Peter Salgo, MD: Let me, before we even leave this, ask [a] question. I was sort of skating around this, by saying it’s hard. What [percentage] of people follow your advice, lose that 7%, go to the gym 5 days a week?

Helena W. Rodbard, MD: I have to admit, I haven’t been very successful. I try my very best. I spend a lot of time. My dietitian spends a lot of time with our patients. There’s a lot of hand holding in my practice if you will. How successful am I? Well, if I’m successful half of the time, I consider myself ahead.

Peter Salgo, MD: But 50% is a lot actually. It’s 1 of their big numbers.

Helena W. Rodbard, MD: Yes, I consider myself ahead. I think it’s great.

Peter Salgo, MD: And let me [ask]—so that we don’t let doctors off the hook—what [percentage] of all doctors follow the guidelines? I mean, it’s 1 thing to say to the patient, “It’s your fault.” But are the docs doing what they’re supposed to do?

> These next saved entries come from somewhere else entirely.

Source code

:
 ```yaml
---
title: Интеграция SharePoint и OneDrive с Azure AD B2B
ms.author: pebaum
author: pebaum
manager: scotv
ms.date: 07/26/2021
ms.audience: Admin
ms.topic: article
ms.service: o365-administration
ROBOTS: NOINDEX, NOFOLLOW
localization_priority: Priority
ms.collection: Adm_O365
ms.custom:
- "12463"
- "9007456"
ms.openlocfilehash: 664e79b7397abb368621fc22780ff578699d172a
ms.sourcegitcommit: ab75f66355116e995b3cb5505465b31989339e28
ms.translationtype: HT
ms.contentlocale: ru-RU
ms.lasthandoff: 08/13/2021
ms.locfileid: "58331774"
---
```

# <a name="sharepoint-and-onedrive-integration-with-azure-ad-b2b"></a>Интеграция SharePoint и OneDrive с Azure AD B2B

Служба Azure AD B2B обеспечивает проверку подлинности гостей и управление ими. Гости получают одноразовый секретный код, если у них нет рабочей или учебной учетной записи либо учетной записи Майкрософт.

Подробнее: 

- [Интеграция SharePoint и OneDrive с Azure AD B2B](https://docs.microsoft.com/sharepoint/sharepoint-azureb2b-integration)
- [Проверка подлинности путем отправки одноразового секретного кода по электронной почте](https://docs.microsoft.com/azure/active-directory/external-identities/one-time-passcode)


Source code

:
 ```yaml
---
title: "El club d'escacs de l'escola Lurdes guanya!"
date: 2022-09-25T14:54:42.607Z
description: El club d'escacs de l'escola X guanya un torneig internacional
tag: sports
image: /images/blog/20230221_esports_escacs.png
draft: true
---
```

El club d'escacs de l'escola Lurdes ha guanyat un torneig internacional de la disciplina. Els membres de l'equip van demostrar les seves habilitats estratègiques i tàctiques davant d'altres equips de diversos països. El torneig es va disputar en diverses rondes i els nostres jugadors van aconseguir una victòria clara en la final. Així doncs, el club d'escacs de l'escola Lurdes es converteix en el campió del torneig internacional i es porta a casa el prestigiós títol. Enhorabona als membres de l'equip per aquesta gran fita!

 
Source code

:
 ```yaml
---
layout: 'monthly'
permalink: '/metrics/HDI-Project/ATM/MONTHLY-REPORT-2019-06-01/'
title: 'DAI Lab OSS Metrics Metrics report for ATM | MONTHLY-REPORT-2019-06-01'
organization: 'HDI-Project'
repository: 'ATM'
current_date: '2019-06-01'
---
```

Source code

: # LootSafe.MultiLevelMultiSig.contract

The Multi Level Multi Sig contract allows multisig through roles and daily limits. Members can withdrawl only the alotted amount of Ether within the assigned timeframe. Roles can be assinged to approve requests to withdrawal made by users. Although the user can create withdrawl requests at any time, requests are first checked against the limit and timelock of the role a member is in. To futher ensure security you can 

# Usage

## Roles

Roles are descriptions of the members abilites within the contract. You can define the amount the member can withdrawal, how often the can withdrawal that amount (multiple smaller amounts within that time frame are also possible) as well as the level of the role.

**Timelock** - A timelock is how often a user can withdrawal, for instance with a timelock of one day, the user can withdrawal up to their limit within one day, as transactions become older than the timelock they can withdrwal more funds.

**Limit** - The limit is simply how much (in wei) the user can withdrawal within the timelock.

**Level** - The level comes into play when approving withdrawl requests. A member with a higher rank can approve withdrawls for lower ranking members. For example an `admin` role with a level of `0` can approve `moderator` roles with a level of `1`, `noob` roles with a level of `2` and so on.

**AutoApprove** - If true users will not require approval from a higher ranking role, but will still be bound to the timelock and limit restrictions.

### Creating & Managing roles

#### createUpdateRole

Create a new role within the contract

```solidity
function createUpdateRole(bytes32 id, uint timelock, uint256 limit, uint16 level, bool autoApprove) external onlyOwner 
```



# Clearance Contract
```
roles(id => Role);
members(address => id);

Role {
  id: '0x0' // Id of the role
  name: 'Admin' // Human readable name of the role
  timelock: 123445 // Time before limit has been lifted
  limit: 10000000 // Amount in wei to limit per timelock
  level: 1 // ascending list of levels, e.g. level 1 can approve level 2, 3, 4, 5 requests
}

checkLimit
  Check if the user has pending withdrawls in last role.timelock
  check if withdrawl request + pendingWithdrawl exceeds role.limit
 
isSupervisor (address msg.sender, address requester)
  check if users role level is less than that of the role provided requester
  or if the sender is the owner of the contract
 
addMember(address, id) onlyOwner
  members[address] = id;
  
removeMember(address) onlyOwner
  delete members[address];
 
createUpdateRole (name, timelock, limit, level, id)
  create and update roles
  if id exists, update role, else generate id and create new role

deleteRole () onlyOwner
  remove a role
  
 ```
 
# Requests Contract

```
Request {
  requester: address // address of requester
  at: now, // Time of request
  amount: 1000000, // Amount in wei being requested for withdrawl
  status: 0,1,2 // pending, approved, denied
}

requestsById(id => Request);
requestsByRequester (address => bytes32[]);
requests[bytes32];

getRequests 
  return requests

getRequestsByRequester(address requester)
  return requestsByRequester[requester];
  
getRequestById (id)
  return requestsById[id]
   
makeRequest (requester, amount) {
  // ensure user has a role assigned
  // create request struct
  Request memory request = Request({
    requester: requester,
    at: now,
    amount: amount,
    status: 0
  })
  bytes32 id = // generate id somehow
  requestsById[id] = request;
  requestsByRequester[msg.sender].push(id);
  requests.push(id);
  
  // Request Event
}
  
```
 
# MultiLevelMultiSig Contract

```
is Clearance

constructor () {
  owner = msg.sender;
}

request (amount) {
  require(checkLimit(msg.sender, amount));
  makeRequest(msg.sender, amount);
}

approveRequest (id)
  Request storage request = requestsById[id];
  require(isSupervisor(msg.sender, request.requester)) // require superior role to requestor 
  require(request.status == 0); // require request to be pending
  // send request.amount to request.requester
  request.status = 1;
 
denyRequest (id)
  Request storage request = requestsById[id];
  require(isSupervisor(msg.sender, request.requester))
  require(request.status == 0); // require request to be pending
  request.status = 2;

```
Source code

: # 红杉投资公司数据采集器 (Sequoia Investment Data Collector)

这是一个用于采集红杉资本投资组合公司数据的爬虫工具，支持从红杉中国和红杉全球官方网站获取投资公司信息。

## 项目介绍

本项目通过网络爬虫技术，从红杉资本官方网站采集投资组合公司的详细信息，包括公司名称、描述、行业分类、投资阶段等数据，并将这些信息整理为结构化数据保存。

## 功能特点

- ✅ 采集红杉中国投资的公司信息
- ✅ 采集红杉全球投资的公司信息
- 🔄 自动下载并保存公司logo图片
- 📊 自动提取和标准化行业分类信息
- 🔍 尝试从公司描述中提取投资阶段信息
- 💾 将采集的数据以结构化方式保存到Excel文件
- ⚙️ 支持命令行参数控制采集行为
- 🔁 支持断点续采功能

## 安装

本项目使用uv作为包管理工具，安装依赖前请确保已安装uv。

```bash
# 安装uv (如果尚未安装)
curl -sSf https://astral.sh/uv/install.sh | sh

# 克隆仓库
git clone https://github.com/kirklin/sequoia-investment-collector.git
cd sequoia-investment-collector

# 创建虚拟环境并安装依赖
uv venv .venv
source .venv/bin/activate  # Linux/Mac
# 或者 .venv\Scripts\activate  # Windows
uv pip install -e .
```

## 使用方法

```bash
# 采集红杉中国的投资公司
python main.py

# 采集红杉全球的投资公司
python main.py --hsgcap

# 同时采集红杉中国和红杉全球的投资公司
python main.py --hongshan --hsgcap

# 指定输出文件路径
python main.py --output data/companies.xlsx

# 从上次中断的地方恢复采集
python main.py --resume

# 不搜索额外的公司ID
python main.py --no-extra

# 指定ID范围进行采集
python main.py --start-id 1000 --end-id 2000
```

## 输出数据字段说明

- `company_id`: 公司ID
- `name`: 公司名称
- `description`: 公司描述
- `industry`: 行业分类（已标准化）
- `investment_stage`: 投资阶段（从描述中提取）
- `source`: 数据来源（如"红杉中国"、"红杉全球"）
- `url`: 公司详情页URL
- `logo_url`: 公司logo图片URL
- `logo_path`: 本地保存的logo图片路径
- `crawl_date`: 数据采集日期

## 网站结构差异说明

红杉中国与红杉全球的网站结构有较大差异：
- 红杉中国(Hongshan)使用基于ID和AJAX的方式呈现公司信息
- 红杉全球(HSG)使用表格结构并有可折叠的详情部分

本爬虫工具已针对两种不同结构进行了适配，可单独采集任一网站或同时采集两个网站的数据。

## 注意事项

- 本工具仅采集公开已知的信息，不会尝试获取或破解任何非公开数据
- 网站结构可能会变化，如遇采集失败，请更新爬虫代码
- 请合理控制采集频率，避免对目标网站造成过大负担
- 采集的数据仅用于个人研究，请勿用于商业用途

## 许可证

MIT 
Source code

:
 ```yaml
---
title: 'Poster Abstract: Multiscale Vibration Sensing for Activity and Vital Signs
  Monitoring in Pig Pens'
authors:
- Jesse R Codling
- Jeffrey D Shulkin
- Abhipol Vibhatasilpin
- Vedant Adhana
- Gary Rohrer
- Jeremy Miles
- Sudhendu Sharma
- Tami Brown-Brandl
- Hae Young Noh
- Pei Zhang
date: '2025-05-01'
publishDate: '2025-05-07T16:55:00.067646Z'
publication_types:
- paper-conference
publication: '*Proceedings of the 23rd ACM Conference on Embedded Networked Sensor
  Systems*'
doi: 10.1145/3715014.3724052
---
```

Om P. Ganda, MD: Well, I think you know people do look at guidelines. But I think, again, you’ve got to individualize patients. Even the guidelines say it, that you’ve got to individualize patients. Even the guidelines say it, that you’ve got to individualize the treatment. So I think the point is that we need to get our patients to at least meet us halfway. And I tell my patients that even if you don’t lose any weight, don’t worry about it initially. As long as you’re exercising, you’re making yourself more insulin sensitive, and you will need less medication.

Peter Salgo, MD: So you give them something to hold on to.

Om P. Ganda, MD: You’ve got to meet them halfway.

Peter Salgo, MD: OK.

Helena W. Rodbard, MD: But it seems it’s a negotiation.

Peter Salgo, MD: But you let the docs off the hook because in order to get to that point, the doc has to know the guidelines and at least try to implement it. And are docs doing a good job of this or not?

Om P. Ganda, MD: I think they try. I think there are two things. You’re alluding to 2 very important things. One is called clinical inertia, which basically means that, you know, you don’t want to keep adding medications. Patients come and plead to you, “Doc, give me a few more weeks, and I’ll show you I can do better.” And their next appointment is canceled because the patient doesn’t want to disappoint the doctor, right? So this is human. I think that’s 1 part of the problem.

The other part is the patients’ side, where there may be some adherence issues—cost of the drugs, not wanting to exercise all the time because they can’t find time or they need some more motivation. And you know it’s a lifelong process with diet, and there are too many opportunities to indulge oneself in our lifestyle. So this is all part of the equation. But adherence to treatment also includes taking your drugs properly every day. And a patient with type 2 diabetes in particular is a good example. And every patient takes, like, 8 or 9 drugs a day—something for blood cholesterol, something for hypertension, 2 or 3 drugs for diabetes, sometimes 2 drugs for lipids. So it adds up, and they need to be reminded and educated why these drugs are important.

Peter Salgo, MD: It’s tricky because as you get older, your ability to remember to take all these drugs gets impaired sometimes.

Om P. Ganda, MD: These issues are also important.

Peter Salgo, MD: And the diabetics are associated with cognitive deficiencies too. And we’re piling on stuff, right?